| What you will do |
Please filter the entries and return only the lines that include "class".

(Source texts of formatted documents)
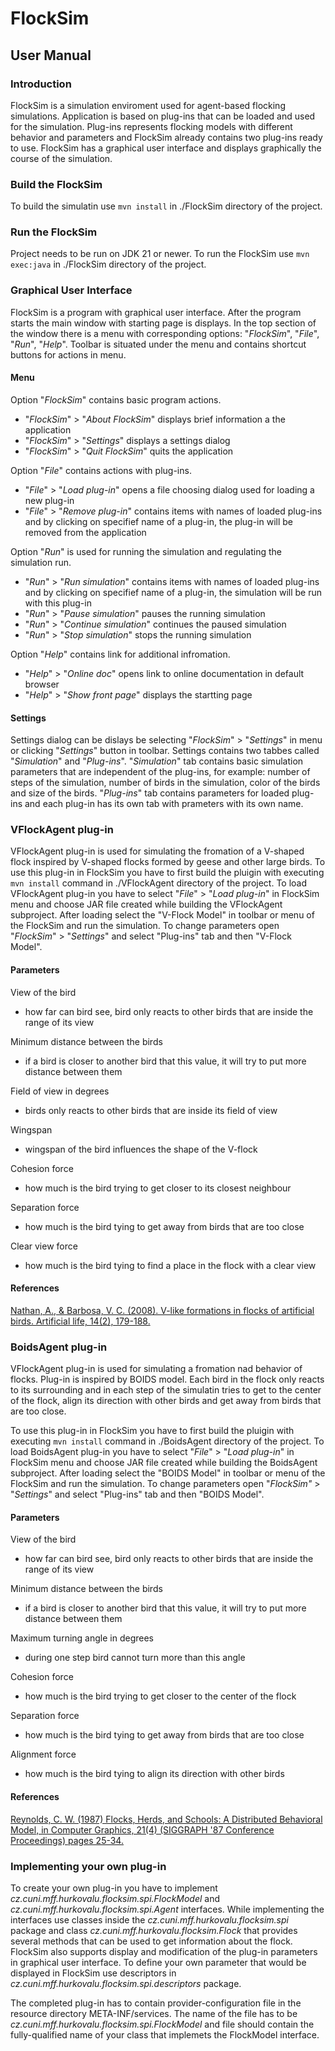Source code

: # FlockSim
## User Manual
### Introduction
FlockSim is a simulation enviroment used for agent-based flocking simulations. Application is based on plug-ins that can be loaded and used for the simulation. Plug-ins represents flocking models with different behavior and parameters and FlockSim already contains two plug-ins ready to use. FlockSim has a graphical user interface and displays graphically the course of the simulation.
### Build the FlockSim
To build the simulatin use `mvn install` in ./FlockSim directory of the project.
### Run the FlockSim
Project needs to be run on JDK 21 or newer. To run the FlockSim use `mvn exec:java` in ./FlockSim directory of the project.
### Graphical User Interface
FlockSim is a program with graphical user interface. After the program starts the main window with starting page is displays. In the top section of the window there is a menu with corresponding options: "*FlockSim*", "*File*", "*Run*", "*Help*". Toolbar is situated under the menu and contains shortcut buttons for actions in menu.
#### Menu
Option "*FlockSim*" contains basic program actions.
- "*FlockSim*" > "*About FlockSim*" displays brief information a the application
- "*FlockSim*" > "*Settings*" displays a settings dialog
- "*FlockSim*" > "*Quit FlockSim*" quits the application

Option "*File*" contains actions with plug-ins.
- "*File*" > "*Load plug-in*" opens a file choosing dialog used for loading a new plug-in
- "*File*" > "*Remove plug-in*" contains items with names of loaded plug-ins and by clicking on specifief name of a plug-in, the plug-in will be removed from the application

Option "*Run*" is used for running the simulation and regulating the simulation run.
- "*Run*" > "*Run simulation*" contains items with names of loaded plug-ins and by clicking on specifief name of a plug-in, the simulation will be run with this plug-in
- "*Run*" > "*Pause simulation*" pauses the running simulation
- "*Run*" > "*Continue simulation*" continues the paused simulation
- "*Run*" > "*Stop simulation*" stops the running simulation

Option "*Help*" contains link for additional infromation.
- "*Help*" > "*Online doc*" opens link to online documentation in default browser
- "*Help*" > "*Show front page*" displays the startting page
#### Settings
Settings dialog can be dislays be selecting "*FlockSim*" > "*Settings*" in menu or clicking "*Settings*" button in toolbar. Settings contains two tabbes called "*Simulation*" and "*Plug-ins*". "*Simulation*" tab contains basic simulation parameters that are independent of the plug-ins, for example: number of steps of the simulation, number of birds in the simulation, color of the birds and size of the birds. "*Plug-ins*" tab contains parameters for loaded plug-ins and each plug-in has its own tab with prameters with its own name.
### VFlockAgent plug-in
VFlockAgent plug-in is used for simulating
the fromation of a V-shaped flock inspired by V-shaped flocks formed by geese and other large birds. To use this plug-in in FlockSim you have to first build the pluigin with executing `mvn install` command in ./VFlockAgent directory of the project. To load VFlockAgent plug-in you have to select "*File*" > "*Load plug-in*" in FlockSim menu and choose JAR file created while building the VFlockAgent subproject. After loading select the "V-Flock Model" in toolbar or menu of the FlockSim and run the simulation. To change parameters open "*FlockSim*" > "*Settings*" and select "Plug-ins" tab and then "V-Flock Model".
#### Parameters
View of the bird
- how far can bird see, bird only reacts to other birds that are inside the range of its view

Minimum distance between the birds
- if a bird is closer to another bird that this value, it will try to put more distance between them

Field of view in degrees
- birds only reacts to other birds that are inside its field of view

Wingspan
- wingspan of the bird influences the shape of the V-flock

Cohesion force
- how much is the bird trying to get closer to its closest neighbour

Separation force
- how much is the bird tying to get away from birds that are too close

Clear view force
- how much is the bird tying to find a place in the flock with a clear view
#### References
[Nathan, A., & Barbosa, V. C. (2008). V-like formations in flocks of artificial birds. Artificial life, 14(2), 179-188.](https://arxiv.org/pdf/cs/0611032)

### BoidsAgent plug-in
VFlockAgent plug-in is used for simulating a fromation nad behavior of flocks. Plug-in is inspired by BOIDS model. Each bird in the flock only reacts to its surrounding and in each step of the simulatin tries to get to the center of the flock, align its direction with other birds and get away from birds that are too close. 

To use this plug-in in FlockSim you have to first build the pluigin with executing `mvn install` command in ./BoidsAgent directory of the project. To load BoidsAgent plug-in you have to select "*File*" > "*Load plug-in*" in FlockSim menu and choose JAR file created while building the BoidsAgent subproject. After loading select the "BOIDS Model" in toolbar or menu of the FlockSim and run the simulation. To change parameters open "*FlockSim"* > "*Settings*" and select "Plug-ins" tab and then "BOIDS Model".
#### Parameters
View of the bird
- how far can bird see, bird only reacts to other birds that are inside the range of its view

Minimum distance between the birds
- if a bird is closer to another bird that this value, it will try to put more distance between them

Maximum turning angle in degrees
- during one step bird cannot turn more than this angle

Cohesion force
- how much is the bird trying to get closer to the center of the flock

Separation force
- how much is the bird tying to get away from birds that are too close

Alignment force
- how much is the bird tying to align its direction with other birds
#### References
[Reynolds, C. W. (1987) Flocks, Herds, and Schools: A Distributed Behavioral Model, in Computer Graphics, 21(4) (SIGGRAPH '87 Conference Proceedings) pages 25-34.](http://www.cs.toronto.edu/~dt/siggraph97-course/cwr87/)

### Implementing your own plug-in
To create your own plug-in you have to implement *cz.cuni.mff.hurkovalu.flocksim.spi.FlockModel* and *cz.cuni.mff.hurkovalu.flocksim.spi.Agent* interfaces. While implementing the interfaces use classes inside the *cz.cuni.mff.hurkovalu.flocksim.spi* package and class *cz.cuni.mff.hurkovalu.flocksim.Flock* that provides several methods that can be used to get information about the flock. FlockSim also supports display and modification of the plug-in parameters in graphical user interface. To define your own parameter that would be displayed in FlockSim use descriptors in *cz.cuni.mff.hurkovalu.flocksim.spi.descriptors* package.

The completed plug-in has to contain provider-configuration file in the resource directory META-INF/services. The name of the file has to be *cz.cuni.mff.hurkovalu.flocksim.spi.FlockModel* and file should contain the fully-qualified name of your class that implemets the FlockModel interface.
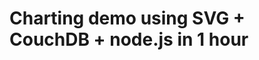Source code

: Charting demo using SVG + CouchDB + node.js in 1 hour
=====================================================
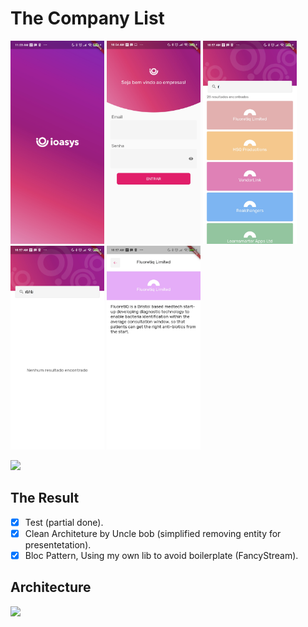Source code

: # The Company List

<p float="left">
<img src="splash.jpg"   width="150" >
<img src="login.jpg"   width="150" >
<img src="home_result.jpg"   width="150" >
<img src="home_no_result.jpg"   width="150" >
<img src="detail.jpg"   width="150" >
 </p>
 
<img src="company.gif"    width="350">

## The Result
- [x] Test (partial done).
- [x] Clean Architeture by Uncle bob (simplified removing entity for presentetation).
- [x] Bloc Pattern, Using my own lib to avoid boilerplate (FancyStream).

## Architecture

<img src="https://user-images.githubusercontent.com/151217/107596502-a6d47380-6bf6-11eb-8adc-2591c9fd538b.jpg"   width="350" >




 

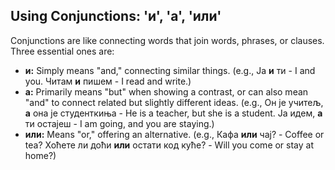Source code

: ## Using Conjunctions: 'и', 'а', 'или'

Conjunctions are like connecting words that join words, phrases, or clauses. Three essential ones are:

*   __и:__ Simply means "and," connecting similar things. (e.g., Ја __и__ ти - I and you. Читам __и__ пишем - I read and write.)
*   __а:__ Primarily means "but" when showing a contrast, or can also mean "and" to connect related but slightly different ideas. (e.g., Он је учитељ, __а__ она је студенткиња - He is a teacher, but she is a student. Ја идем, __а__ ти остајеш - I am going, and you are staying.)
*   __или:__ Means "or," offering an alternative. (e.g., Кафа __или__ чај? - Coffee or tea? Хоћете ли доћи __или__ остати код куће? - Will you come or stay at home?)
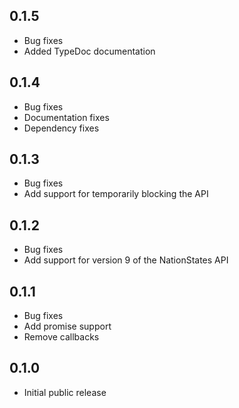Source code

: ## 0.1.5 ##

* Bug fixes
* Added TypeDoc documentation

## 0.1.4 ##

* Bug fixes
* Documentation fixes
* Dependency fixes

## 0.1.3 ##

* Bug fixes
* Add support for temporarily blocking the API

## 0.1.2 ##

* Bug fixes
* Add support for version 9 of the NationStates API

## 0.1.1 ##

* Bug fixes
* Add promise support
* Remove callbacks

## 0.1.0 ##

* Initial public release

| Worked solution |
To create your own plug-in you have to implement *cz.cuni.mff.hurkovalu.flocksim.spi.FlockModel* and *cz.cuni.mff.hurkovalu.flocksim.spi.Agent* interfaces. While implementing the interfaces use classes inside the *cz.cuni.mff.hurkovalu.flocksim.spi* package and class *cz.cuni.mff.hurkovalu.flocksim.Flock* that provides several methods that can be used to get information about the flock. FlockSim also supports display and modification of the plug-in parameters in graphical user interface. To define your own parameter that would be displayed in FlockSim use descriptors in *cz.cuni.mff.hurkovalu.flocksim.spi.descriptors* package.
The completed plug-in has to contain provider-configuration file in the resource directory META-INF/services. The name of the file has to be *cz.cuni.mff.hurkovalu.flocksim.spi.FlockModel* and file should contain the fully-qualified name of your class that implemets the FlockModel interface.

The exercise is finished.